Among the records below, how many lines contain the word "Frontier"? The answer is a single number.

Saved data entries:
-------------------------
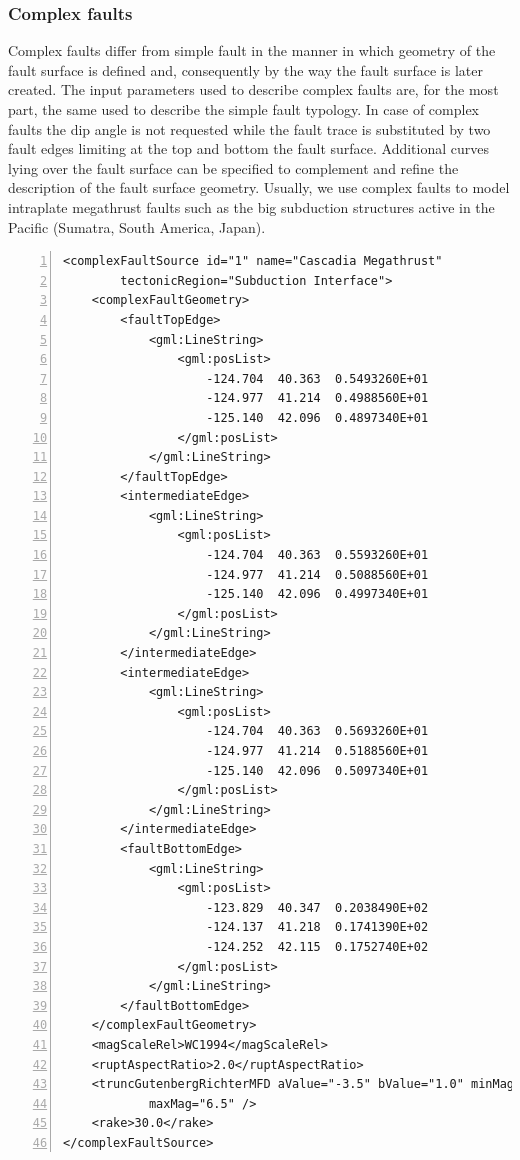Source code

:\subsubsection{Complex faults}
%
Complex faults differ from simple fault in the manner in which geometry of 
the fault surface is defined and, consequently by the way the fault 
surface is later created. 
The input parameters used to describe complex faults are, for the most 
part, the same used to describe the simple fault typology. 
In case of complex faults the dip angle is not requested while the fault
trace is substituted by two fault edges limiting at the top and bottom 
the fault surface. Additional curves lying over the fault surface can be 
specified to complement and refine the description of the fault surface 
geometry.
%
Usually, we use complex faults to model intraplate megathrust faults such 
as the big subduction structures active in the Pacific (Sumatra, South 
America, Japan).
\begin{Verbatim}[frame=single, commandchars=\\\{\}, fontsize=\footnotesize,
    numbers=left, numbersep=2pt]
<complexFaultSource id="1" name="Cascadia Megathrust" 
		tectonicRegion="Subduction Interface">
    <complexFaultGeometry>
        <faultTopEdge>
            <gml:LineString>
                <gml:posList>
                    -124.704  40.363  0.5493260E+01
                    -124.977  41.214  0.4988560E+01
                    -125.140  42.096  0.4897340E+01
                </gml:posList>
            </gml:LineString>
        </faultTopEdge>
        <intermediateEdge>
            <gml:LineString>
                <gml:posList>
                    -124.704  40.363  0.5593260E+01
                    -124.977  41.214  0.5088560E+01
                    -125.140  42.096  0.4997340E+01
                </gml:posList>
            </gml:LineString>
        </intermediateEdge>
        <intermediateEdge>
            <gml:LineString>
                <gml:posList>
                    -124.704  40.363  0.5693260E+01
                    -124.977  41.214  0.5188560E+01
                    -125.140  42.096  0.5097340E+01
                </gml:posList>
            </gml:LineString>
        </intermediateEdge>
        <faultBottomEdge>
            <gml:LineString>
                <gml:posList>
                    -123.829  40.347  0.2038490E+02
                    -124.137  41.218  0.1741390E+02
                    -124.252  42.115  0.1752740E+02
                </gml:posList>
            </gml:LineString>
        </faultBottomEdge>
    </complexFaultGeometry>
    <magScaleRel>WC1994</magScaleRel>
    <ruptAspectRatio>2.0</ruptAspectRatio>
    <truncGutenbergRichterMFD aValue="-3.5" bValue="1.0" minMag="5.0" 
			maxMag="6.5" />
    <rake>30.0</rake>
</complexFaultSource>
\end{Verbatim}
%

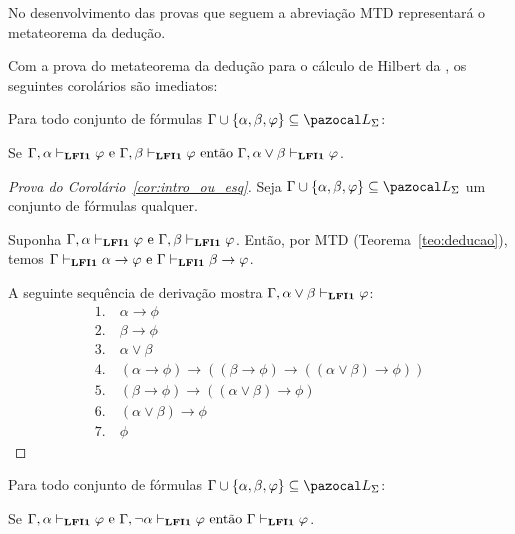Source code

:     No desenvolvimento das provas que seguem a abreviação MTD representará o metateorema da dedução. 
    
    Com a prova do metateorema da dedução para o cálculo de Hilbert da \lfium{}, os seguintes corolários são imediatos:

    \begin{corolario}\label{cor:intro_ou_esq}
        Para todo conjunto de fórmulas $\Gamma \cup \{\alpha, \beta, \phi\} \subseteq \ling{}$:

        \centering
        {\normalfont{}Se $\Gamma, \alpha \vdash_{{\normalfont\textbf{LFI1}}{}} \varphi \text{ e }\Gamma, \beta \vdash_{{\normalfont\textbf{LFI1}}{}} \varphi \text{ então } \Gamma, \alpha \lor \beta \vdash_{{\normalfont\textbf{LFI1}}{}} \varphi$.}
    \end{corolario}

    \begin{proof}[Prova do Corolário~\ref{cor:intro_ou_esq}]
        Seja $\Gamma \cup \{\alpha, \beta, \phi\} \subseteq \ling{}$ um conjunto de fórmulas qualquer.
        
        Suponha $\Gamma, \alpha \vdash_{{\normalfont\textbf{LFI1}}{}} \varphi \text{ e }\Gamma, \beta \vdash_{{\normalfont\textbf{LFI1}}{}} \varphi$. 
        Então, por MTD (Teorema~\ref{teo:deducao}), temos $\Gamma \vdash_{{\normalfont\textbf{LFI1}}{}} \alpha \to \varphi \text{ e }\Gamma \vdash_{{\normalfont\textbf{LFI1}}{}} \beta \to \varphi$.

        A seguinte sequência de derivação mostra $\Gamma, \alpha \lor \beta \vdash_{{\normalfont\textbf{LFI1}}{}} \varphi$:
        \begin{align*}
            1. ~& \alpha \to \phi \tag{MTD aplicado à suposição} \\
            2. ~& \beta \to \phi \tag{MTD aplicado à suposição} \\
            3. ~& \alpha \lor \beta \tag{Premissa} \\
            4. ~& (\alpha \to \phi) \to ((\beta \to \phi) \to ((\alpha \lor \beta) \to \phi)) \tag{Ax8} \\
            5. ~& (\beta \to \phi) \to ((\alpha \lor \beta) \to \phi) \tag{MP 1, 4}\\
            6. ~& (\alpha \lor \beta) \to \phi \tag{MP 2, 5} \\
            7. ~& \phi \tag{MP 3, 6}
        \end{align*}
    \end{proof}


    \begin{corolario}\label{cor:prova_por_casos}
        Para todo conjunto de fórmulas $\Gamma \cup \{\alpha, \beta, \phi\} \subseteq \ling{}$:

        \centering
        {\normalfont{}Se $\Gamma, \alpha \vdash_{{\normalfont\textbf{LFI1}}{}} \varphi \text{ e }\Gamma, \neg\alpha \vdash_{{\normalfont\textbf{LFI1}}{}} \varphi \text{ então } \Gamma \vdash_{{\normalfont\textbf{LFI1}}{}} \varphi$.}
    \end{corolario}

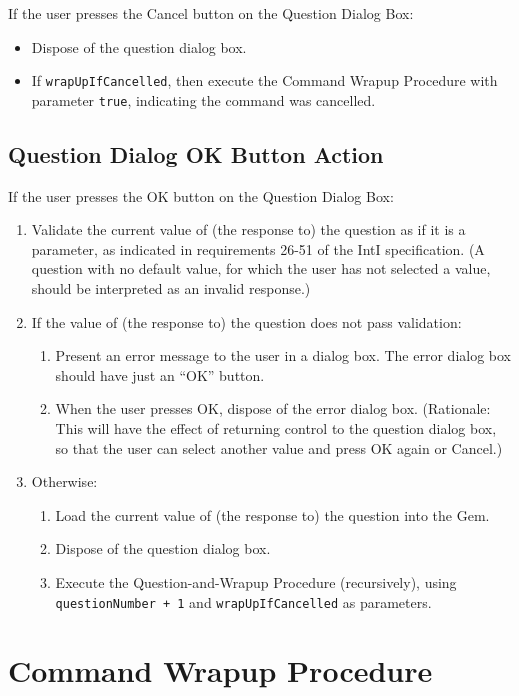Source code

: \documentclass[11pt]{article}
\begin{document}
If the user presses the Cancel button on the Question Dialog Box:
\begin{itemize}
\item Dispose of the question dialog box.
\item If {\tt wrapUpIfCancelled}, then execute the Command Wrapup
  Procedure with parameter {\tt true}, indicating the command was
  cancelled.
\end{itemize}

\subsection{Question Dialog OK Button Action}

If the user presses the OK button on the Question Dialog Box:
\begin{enumerate}
\item Validate the current value of (the response to)
  the question as if it is a
  parameter, as indicated in requirements 26-51 of the IntI
  specification.  (A question with no default value, for which
  the user has not selected a value, should be interpreted as
  an invalid response.)
\item If the value of (the response to) the question does not pass
  validation:
  \begin{enumerate}
  \item Present an error message to the user in a dialog box.
    The error dialog box should have just an ``OK'' button.
  \item When the user presses OK, dispose of the error dialog box.
    (Rationale:  This will have the effect of returning control
    to the question dialog box, so that the user can select another
    value and press OK again or Cancel.)
  \end{enumerate}
\item Otherwise:
  \begin{enumerate}
  \item Load the current value of (the response to) the question
    into the Gem.
  \item Dispose of the question dialog box.
  \item Execute the Question-and-Wrapup Procedure
    (recursively), using {\tt questionNumber + 1} and {\tt wrapUpIfCancelled}
    as parameters.
  \end{enumerate}
\end{enumerate}

\section{Command Wrapup Procedure}
\end{document}
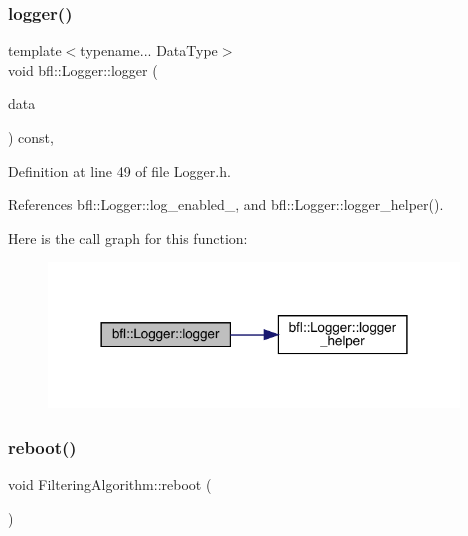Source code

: \subsubsection{\texorpdfstring{logger()}{logger()}\hspace{0.1cm}{\footnotesize\ttfamily [4/4]}}
{\footnotesize\ttfamily template$<$typename... Data\+Type$>$ \\
void bfl\+::\+Logger\+::logger (\begin{DoxyParamCaption}\item[{Data\+Type...}]{data }\end{DoxyParamCaption}) const\hspace{0.3cm}{\ttfamily [inline]}, {\ttfamily [inherited]}}



Definition at line 49 of file Logger.\+h.



References bfl\+::\+Logger\+::log\+\_\+enabled\+\_\+, and bfl\+::\+Logger\+::logger\+\_\+helper().

Here is the call graph for this function\+:
\nopagebreak
\begin{figure}[H]
\begin{center}
\leavevmode
\includegraphics[width=309pt]{classbfl_1_1Logger_a0f0cf7ce956546d94dfb1feb7cebf171_cgraph}
\end{center}
\end{figure}
\mbox{\label{classbfl_1_1FilteringAlgorithm_a6022859aa985474fb997343cc935b11e}} 
\subsubsection{\texorpdfstring{reboot()}{reboot()}}
{\footnotesize\ttfamily void Filtering\+Algorithm\+::reboot (\begin{DoxyParamCaption}{ }\end{DoxyParamCaption})\hspace{0.3cm}{\ttfamily [inherited]}}



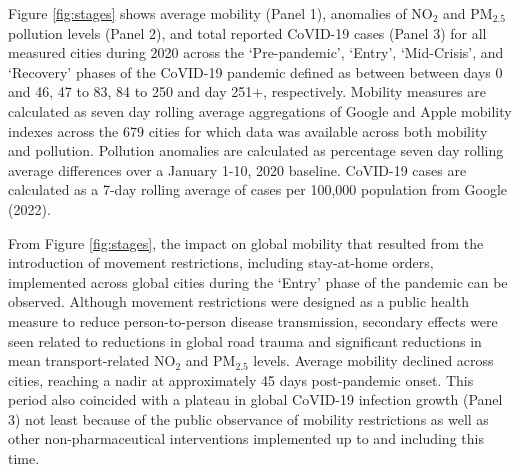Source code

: \documentclass[preprint,10pt]{elsarticle} %
\begin{document}
Figure \ref{fig:stages} shows average mobility (Panel 1), anomalies of NO$_{2}$ and PM$_{2.5}$ pollution levels (Panel 2), and total reported CoVID-19 cases (Panel 3) for all measured cities during 2020 across the `Pre-pandemic', `Entry', `Mid-Crisis', and `Recovery' phases of the CoVID-19 pandemic defined as between between days 0 and 46, 47 to 83, 84 to 250 and day 251+, respectively. Mobility measures are calculated as seven day rolling average aggregations of Google and Apple mobility indexes across the 679 cities for which data was available across both mobility and pollution. Pollution anomalies are calculated as percentage seven day rolling average differences over a January 1-10, 2020 baseline. CoVID-19 cases are calculated as a 7-day rolling average of cases per 100,000 population from Google (2022)\cite{Google2022}.

From Figure \ref{fig:stages}, the impact on global mobility that resulted from the introduction of movement restrictions, including stay-at-home orders, implemented across global cities during the `Entry' phase\cite{hale2021global} of the pandemic can be observed. Although movement restrictions were designed as a public health measure to reduce person-to-person disease transmission, secondary effects were seen related to reductions in global road trauma \cite{ITFRS} and significant reductions in mean transport-related NO$_{2}$ and PM$_{2.5}$ levels\cite{zhang2023impact}. Average mobility declined across cities, reaching a nadir at approximately 45 days post-pandemic onset. This period also coincided with a plateau in global CoVID-19 infection growth (Panel 3) not least because of the public observance of mobility restrictions as well as other non-pharmaceutical interventions implemented up to and including this time\cite{hale2021global}. 
\end{document}
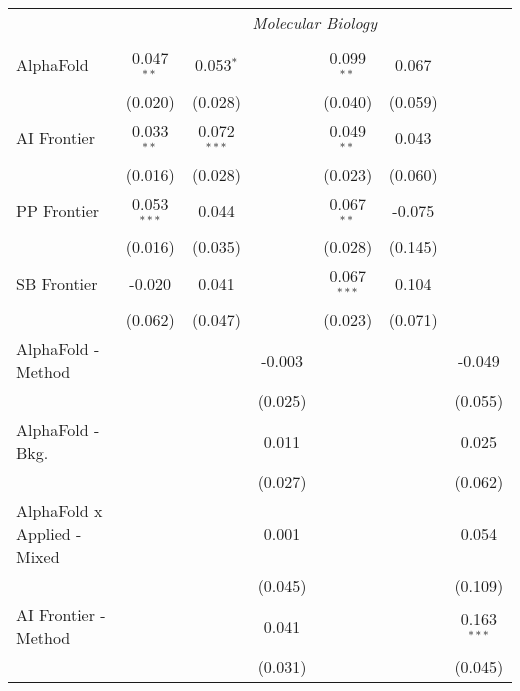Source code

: \begin{tabular}{lcccccc}
 & \multicolumn{6}{c}{\textit{Molecular Biology}} \\ \\
   AlphaFold                     & 0.047$^{**}$  & 0.053$^{*}$   &                & 0.099$^{**}$  & 0.067   &   \\   
                                 & (0.020)       & (0.028)       &                & (0.040)       & (0.059) &   \\   
   AI Frontier                   & 0.033$^{**}$  & 0.072$^{***}$ &                & 0.049$^{**}$  & 0.043   &   \\   
                                 & (0.016)       & (0.028)       &                & (0.023)       & (0.060) &   \\   
   PP Frontier                   & 0.053$^{***}$ & 0.044         &                & 0.067$^{**}$  & -0.075  &   \\   
                                 & (0.016)       & (0.035)       &                & (0.028)       & (0.145) &   \\   
   SB Frontier                   & -0.020        & 0.041         &                & 0.067$^{***}$ & 0.104   &   \\   
                                 & (0.062)       & (0.047)       &                & (0.023)       & (0.071) &   \\   
   AlphaFold - Method            &               &               & -0.003         &               &         & -0.049\\   
                                 &               &               & (0.025)        &               &         & (0.055)\\   
   AlphaFold - Bkg.              &               &               & 0.011          &               &         & 0.025\\   
                                 &               &               & (0.027)        &               &         & (0.062)\\   
   AlphaFold x Applied - Mixed   &               &               & 0.001          &               &         & 0.054\\   
                                 &               &               & (0.045)        &               &         & (0.109)\\   
   AI Frontier - Method          &               &               & 0.041          &               &         & 0.163$^{***}$\\   
                                 &               &               & (0.031)        &               &         & (0.045)\\   

\end{tabular}
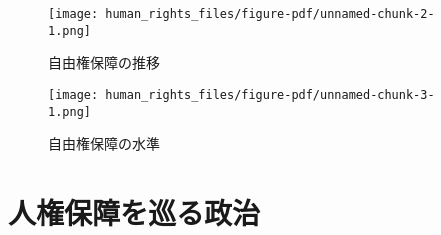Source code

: \documentclass[
  xelatex,
  ja=standard]{bxjsarticle}
\begin{document}
\begin{figure}[htpb]

{\centering \texttt{[image: human\_rights\_files/figure-pdf/unnamed-chunk-2-1.png]}

}

\caption{自由権保障の推移}

\end{figure}

\begin{figure}[htpb]

{\centering \texttt{[image: human\_rights\_files/figure-pdf/unnamed-chunk-3-1.png]}

}

\caption{自由権保障の水準}

\end{figure}

\hypertarget{ux4ebaux6a29ux4fddux969cux3092ux5de1ux308bux653fux6cbb}{%
\section{人権保障を巡る政治}\label{ux4ebaux6a29ux4fddux969cux3092ux5de1ux308bux653fux6cbb}}


\renewcommand\refname{戦争と人権}
  
\end{document}
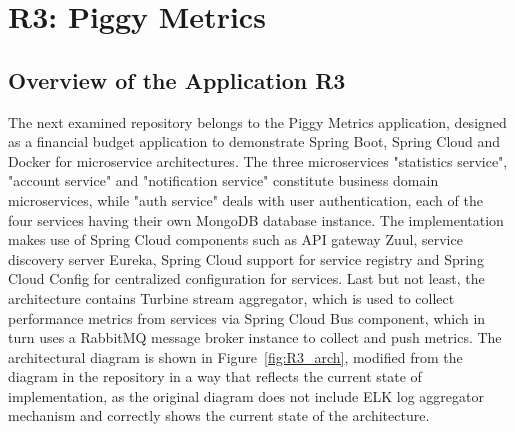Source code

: \documentclass{Configuration_Files/PoliMi3i_thesis}
\begin{document}
\section{R3: Piggy Metrics}
\label{sec:R3}

\subsection{Overview of the Application R3}
\label{subsec:R3_overview}

The next examined repository belongs to the Piggy Metrics application, designed as a financial budget application to demonstrate Spring Boot, Spring Cloud and Docker for microservice architectures.
The three microservices "statistics service", "account service" and "notification service" constitute business domain microservices, while "auth service" deals with user authentication, each of the four services having their own MongoDB database instance.
The implementation makes use of Spring Cloud components such as API gateway Zuul\footnotemark[76], service discovery server Eureka, Spring Cloud support for service registry and Spring Cloud Config\footnotemark[77] for centralized configuration for services.
Last but not least, the architecture contains Turbine stream aggregator\footnotemark[78], which is used to collect performance metrics from services via Spring Cloud Bus\footnotemark[79] component, which in turn uses a RabbitMQ message broker instance to collect and push metrics.
The architectural diagram is shown in Figure~\ref{fig:R3_arch}, modified from the diagram in the repository in a way that reflects the current state of implementation, as the original diagram does not include ELK log aggregator mechanism and correctly shows the current state of the architecture.
\end{document}
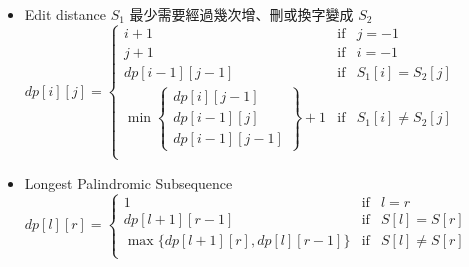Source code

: \begin{itemize}

\item Edit distance
    \subitem $S_1$ 最少需要經過幾次增、刪或換字變成 $S_2$
    \subitem $dp[i][j] = \left \{
        \begin{array}{lrc}
            i+1 & \mbox{if} & j=-1 \\
            j+1 & \mbox{if} & i=-1 \\
            dp[i-1][j-1] & \mbox{if} & S_1[i] = S_2[j] \\
            \min\left \{
                \begin{array}{c}
                    dp[i][j-1] \\ dp[i-1][j] \\ dp[i-1][j-1]
                \end{array}\right \}+1 & \mbox{if} & S_1[i] \neq S_2[j] \\
        \end{array}\right .$

\item Longest Palindromic Subsequence
    \subitem $dp[l][r] = \left \{
        \begin{array}{lrc}
            1 & \mbox{if} & l = r \\
            dp[l+1][r-1] & \mbox{if} & S[l] = S[r] \\
            \max\{dp[l+1][r], dp[l][r-1]\} & \mbox{if} & S[l] \neq S[r] \\
        \end{array}\right .$

\end{itemize}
-------------------------
* **Answer area**: 4